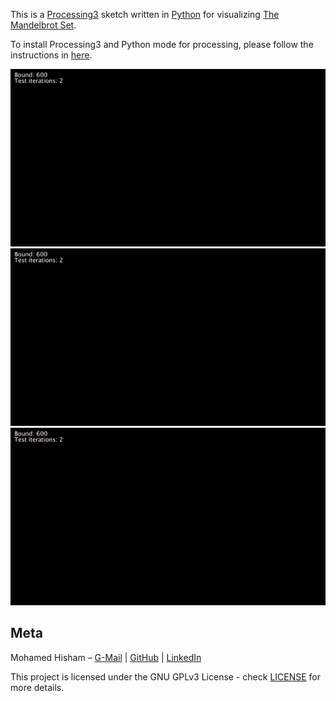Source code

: This is a [Processing3](https://processing.org/) sketch written in [Python](https://www.python.org/) for visualizing [The Mandelbrot Set](https://en.wikipedia.org/wiki/Mandelbrot_set).

To install Processing3 and Python mode for processing, please follow the instructions in [here](https://github.com/Mhmd-Hisham/Fractals/blob/master/InstallingProcessing3.md).

![Mandelbrot set blue](https://github.com/Mhmd-Hisham/Fractals/blob/master/mandelbrot_set/demo/mandelbrot_set_horizontal_blue_600x.gif)
![Mandelbrot set violet](https://github.com/Mhmd-Hisham/Fractals/blob/master/mandelbrot_set/demo/mandelbrot_set_horizontal_violet_600x.gif)
![Mandelbrot set violet](https://github.com/Mhmd-Hisham/Fractals/blob/master/mandelbrot_set/demo/mandelbrot_set_vertical_red_600x.gif)


## Meta

Mohamed Hisham – [G-Mail](mailto:Mohamed00Hisham@Gmail.com) | [GitHub](https://github.com/Mhmd-Hisham) | [LinkedIn](https://www.linkedin.com/in/Mhmd-Hisham/)


This project is licensed under the GNU GPLv3 License - check [LICENSE](https://github.com/Mhmd-Hisham/Fractals/blob/master/LICENSE) for more details.

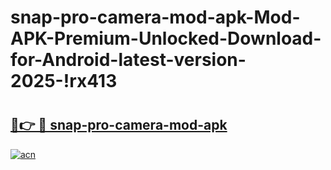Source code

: # snap-pro-camera-mod-apk-Mod-APK-Premium-Unlocked-Download-for-Android-latest-version-2025-!rx413

# <h2><a href="https://jufrnw.esa.edu.pl?title=snap-pro-camera-mod-apk&ref=rx413">🔗👉 🔴 snap-pro-camera-mod-apk</a></h2>

[![acn](https://github.com/user-attachments/assets/0f9c940e-d8b0-45ae-aac7-cd30a18b3e1c)](https://jufrnw.esa.edu.pl?title=snap-pro-camera-mod-apk&ref=rx413)

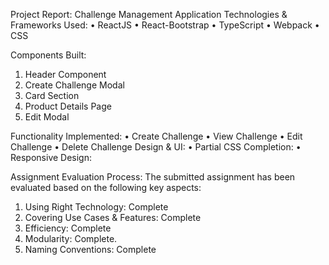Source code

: Project Report: Challenge Management Application
Technologies & Frameworks Used:
•	ReactJS
•	React-Bootstrap
•	TypeScript
•	Webpack
•	CSS

Components Built:
1.	Header Component
2.	Create Challenge Modal
3.	Card Section
4.	Product Details Page
5.	Edit Modal

Functionality Implemented:
•	Create Challenge
•	View Challenge
•	Edit Challenge
•	Delete Challenge
Design & UI:
•	Partial CSS Completion: 
•	Responsive Design: 

Assignment Evaluation Process:
The submitted assignment has been evaluated based on the following key aspects:
1.	Using Right Technology: Complete
2.	Covering Use Cases & Features: Complete 
3.	Efficiency: Complete
4.	Modularity: Complete.
5.	Naming Conventions: Complete
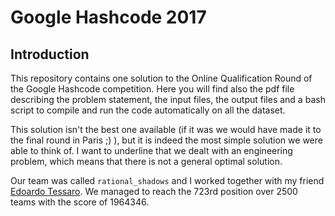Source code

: # Google Hashcode 2017

## Introduction

This repository contains one solution to the Online Qualification Round of the
Google Hashcode competition. Here you will find also the pdf file describing
the problem statement, the input files, the output files and a bash script to compile
and run the code automatically on all the dataset.

This solution isn't the best one available (if it was we would have made it to
the final round in Paris ;) ), but it is indeed the most simple solution we were
able to think of. I want to underline that we dealt with an engineering problem,
which means that there is not a general optimal solution.

Our team was called `rational_shadows` and I worked together with my friend
[Edoardo Tessaro](http://github.com/Eralyen). We managed to reach the 723rd
position over 2500 teams with the score of 1964346.
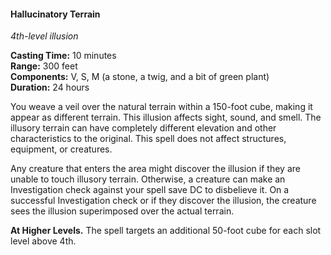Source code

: #### Hallucinatory Terrain
<!-- markdownlint-disable link-image-reference-definitions -->
[_metadata_:spell_name]:- "Hallucinatory Terrain"
[_metadata_:spell_level]:- "4"
[_metadata_:spell_school]:- "illusion"
[_metadata_:ritual]:- "false"
[_metadata_:casting_time_amount]:- "10"
[_metadata_:casting_time_unit]:- "minutes"
[_metadata_:range]:- "300 feet"
[_metadata_:target]:- "a 150-foot cube"
[_metadata_:components_verbal]:- "true"
[_metadata_:components_somatic]:- "true"
[_metadata_:components_material]:- "true"
[_metadata_:components_material_description]:- "a stone, a twig, and a bit of green plant"
[_metadata_:duration]:- "24 hours"
[_metadata_:concentration]:- "false"
[_metadata_:compared_to_wotc_srd_5.1]:- "mechanics_different_wording_different"
[_metadata_:compared_to_a5e_srd]:- "mechanics_same_wording_different"
<!-- markdownlint-disable-next-line no-emphasis-as-heading -->
_4th-level illusion_

**Casting Time:** 10 minutes \
**Range:** 300 feet \
**Components:** V, S, M (a stone, a twig, and a bit of green plant) \
**Duration:** 24 hours

You weave a veil over the natural terrain within a 150-foot cube, making it appear as different terrain.
This illusion affects sight, sound, and smell.
The illusory terrain can have completely different elevation and other characteristics to the original.
This spell does not affect structures, equipment, or creatures.

Any creature that enters the area might discover the illusion if they are unable to touch illusory terrain.
Otherwise, a creature can make an Investigation check against your spell save DC to disbelieve it.
On a successful Investigation check or if they discover the illusion, the creature sees the illusion superimposed over the actual terrain.

**At Higher Levels.**
The spell targets an additional 50-foot cube for each slot level above 4th.
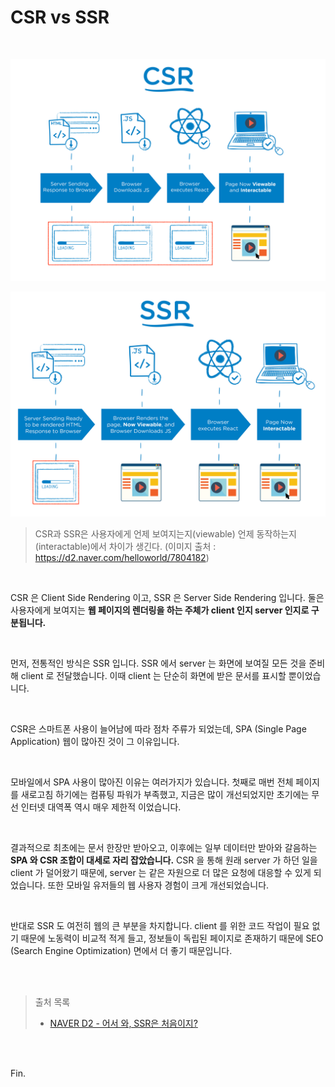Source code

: # CSR vs SSR

<br>

![CSR](hogeun.assets/csr.png)

![SSR](hogeun.assets/ssr.png)

> CSR과 SSR은 사용자에게 언제 보여지는지(viewable) 언제 동작하는지(interactable)에서 차이가 생긴다. (이미지 출처 : https://d2.naver.com/helloworld/7804182)

<br>

CSR 은 Client Side Rendering 이고, SSR 은 Server Side Rendering 입니다.
둘은 사용자에게 보여지는 **웹 페이지의 렌더링을 하는 주체가 client 인지 server 인지로 구분됩니다.**

<br>

먼저, 전통적인 방식은 SSR 입니다.
SSR 에서 server 는 화면에 보여질 모든 것을 준비해 client 로 전달했습니다.
이때 client 는 단순히 화면에 받은 문서를 표시할 뿐이었습니다.

<br>

CSR은 스마트폰 사용이 늘어남에 따라 점차 주류가 되었는데,
SPA (Single Page Application) 웹이 많아진 것이 그 이유입니다.

<br>

모바일에서 SPA 사용이 많아진 이유는 여러가지가 있습니다.
첫째로 매번 전체 페이지를 새로고침 하기에는 컴퓨팅 파워가 부족했고,
지금은 많이 개선되었지만 초기에는 무선 인터넷 대역폭 역시 매우 제한적 이었습니다.

<br>

결과적으로 최초에는 문서 한장만 받아오고, 이후에는 일부 데이터만 받아와 갈음하는
**SPA 와 CSR 조합이 대세로 자리 잡았습니다.**
CSR 을 통해 원래 server 가 하던 일을 client 가 덜어왔기 때문에,
server 는 같은 자원으로 더 많은 요청에 대응할 수 있게 되었습니다.
또한 모바일 유저들의 웹 사용자 경험이 크게 개선되었습니다.

<br>

반대로 SSR 도 여전히 웹의 큰 부분을 차지합니다.
client 를 위한 코드 작업이 필요 없기 때문에 노동력이 비교적 적게 들고,
정보들이 독립된 페이지로 존재하기 때문에 SEO (Search Engine Optimization) 면에서 더 좋기 때문입니다.

<br><br>

> 출처 목록
>
> * [NAVER D2 - 어서 와, SSR은 처음이지?](https://d2.naver.com/helloworld/7804182)

<br><br>

Fin.

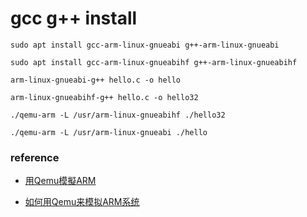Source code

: # gcc g++ install 

    sudo apt install gcc-arm-linux-gnueabi g++-arm-linux-gnueabi

    sudo apt install gcc-arm-linux-gnueabihf g++-arm-linux-gnueabihf

    arm-linux-gnueabi-g++ hello.c -o hello

    arm-linux-gnueabihf-g++ hello.c -o hello32

    ./qemu-arm -L /usr/arm-linux-gnueabihf ./hello32

    ./qemu-arm -L /usr/arm-linux-gnueabi ./hello

### reference 

- [用Qemu模擬ARM](https://jasonblog.github.io/note/qemu/yong_qemu_mo_ni_arm.html)

- [如何用Qemu来模拟ARM系统](https://www.cnblogs.com/sewain/p/14206365.html)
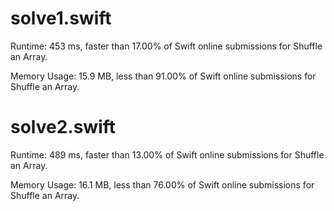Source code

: # solve1.swift

Runtime: 453 ms, faster than 17.00% of Swift online submissions for Shuffle an Array.

Memory Usage: 15.9 MB, less than 91.00% of Swift online submissions for Shuffle an Array.

# solve2.swift

Runtime: 489 ms, faster than 13.00% of Swift online submissions for Shuffle an Array.

Memory Usage: 16.1 MB, less than 76.00% of Swift online submissions for Shuffle an Array.
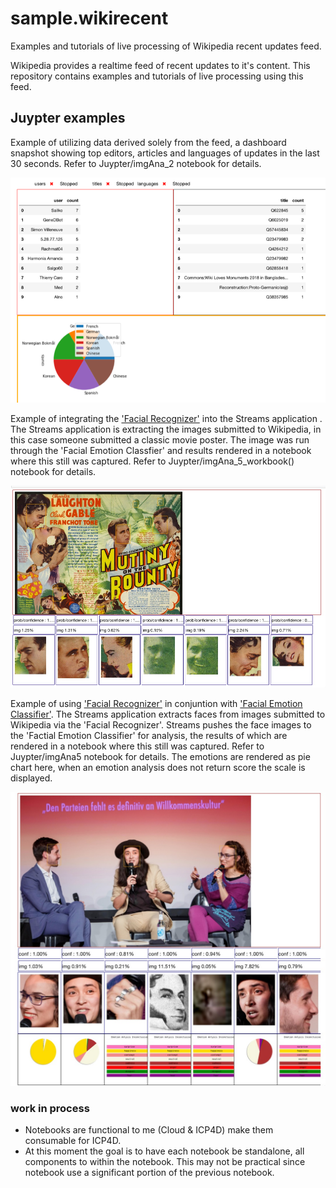 # sample.wikirecent
Examples and tutorials of live processing of Wikipedia recent updates feed.

Wikipedia provides a realtime feed of recent updates to it's content. This repository contains examples and tutorials of live processing using this feed.


##  Juypter examples

Example of utilizing data derived solely from the feed, a dashboard snapshot 
showing top editors, articles and languages of updates in the last 30 seconds.
Refer to Juypter/imgAna_2 notebook for details. 

![](topLangUserTitle.png)


Example of integrating the ['Facial Recognizer'](https://developer.ibm.com/exchanges/models/all/max-facial-recognizer/) into the Streams application . The Streams 
application is extracting the images submitted to Wikipedia, in this case someone submitted a classic movie poster. The image was run through the 'Facial Emotion Classfier'
and results rendered in a notebook where this still was captured. Refer to Juypter/imgAna_5_workbook() notebook for details.

![](facialLocation.jpg)

Example of using ['Facial Recognizer'](https://developer.ibm.com/exchanges/models/all/max-facial-recognizer/) 
in conjuntion with ['Facial Emotion Classifier'](https://developer.ibm.com/exchanges/models/all/max-facial-emotion-classifier/). The Streams
application extracts faces from images submitted to Wikipedia via the 'Facial Recognizer'. Streams pushes the face images to the 'Factial Emotion Classifier' 
for analysis, the results of which are rendered in a notebook where this still was captured. Refer to Juypter/imgAna5 notebook for details.
The emotions are rendered as pie chart here, when an emotion analysis does not return score the scale is displayed. 

![](imgClassify.jpg)

### work in process
- Notebooks are functional to me (Cloud & ICP4D) make them consumable for ICP4D.
- At this moment the goal is to have each notebook be standalone, all components to within the notebook. This may not be practical since notebook use
a significant portion of the previous notebook. 


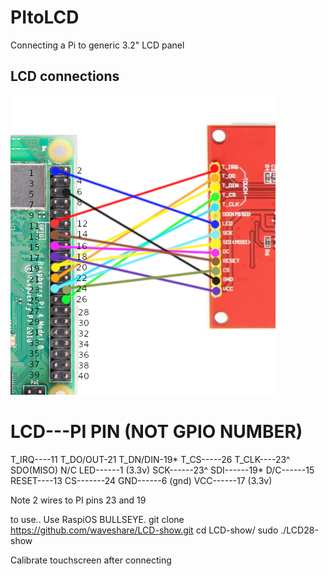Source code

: # PItoLCD
Connecting a Pi to generic 3.2" LCD panel

## LCD connections

![screenshot](lcd002.jpg)

LCD---PI PIN (NOT GPIO NUMBER)
=============================
T_IRQ----11
T_DO/OUT-21
T_DN/DIN-19*
T_CS-----26
T_CLK----23^
SDO(MISO) N/C
LED------1 (3.3v)
SCK------23^
SDI------19*
D/C------15
RESET----13
CS-------24
GND------6 (gnd)
VCC------17 (3.3v)

Note 2 wires to PI pins 23 and 19

to use..
Use RaspiOS BULLSEYE.
git clone https://github.com/waveshare/LCD-show.git
cd LCD-show/
sudo ./LCD28-show

Calibrate touchscreen after connecting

━━━

• Try it
Above are entries with pictures among them. Write out exactly the lines from the one containing "The illusory terrain" through the one containing "먼저, 전통적인 방식은 SSR 입니다.", ends included, and leave those pictures out.

• Output for this exercise
The illusory terrain can have completely different elevation and other characteristics to the original.
This spell does not affect structures, equipment, or creatures.

Any creature that enters the area might discover the illusion if they are unable to touch illusory terrain.
Otherwise, a creature can make an Investigation check against your spell save DC to disbelieve it.
On a successful Investigation check or if they discover the illusion, the creature sees the illusion superimposed over the actual terrain.

**At Higher Levels.**
The spell targets an additional 50-foot cube for each slot level above 4th.
Source code

: # CSR vs SSR

<br>

![CSR](hogeun.assets/csr.png)

![SSR](hogeun.assets/ssr.png)

> CSR과 SSR은 사용자에게 언제 보여지는지(viewable) 언제 동작하는지(interactable)에서 차이가 생긴다. (이미지 출처 : https://d2.naver.com/helloworld/7804182)

<br>

CSR 은 Client Side Rendering 이고, SSR 은 Server Side Rendering 입니다.
둘은 사용자에게 보여지는 **웹 페이지의 렌더링을 하는 주체가 client 인지 server 인지로 구분됩니다.**

<br>

먼저, 전통적인 방식은 SSR 입니다.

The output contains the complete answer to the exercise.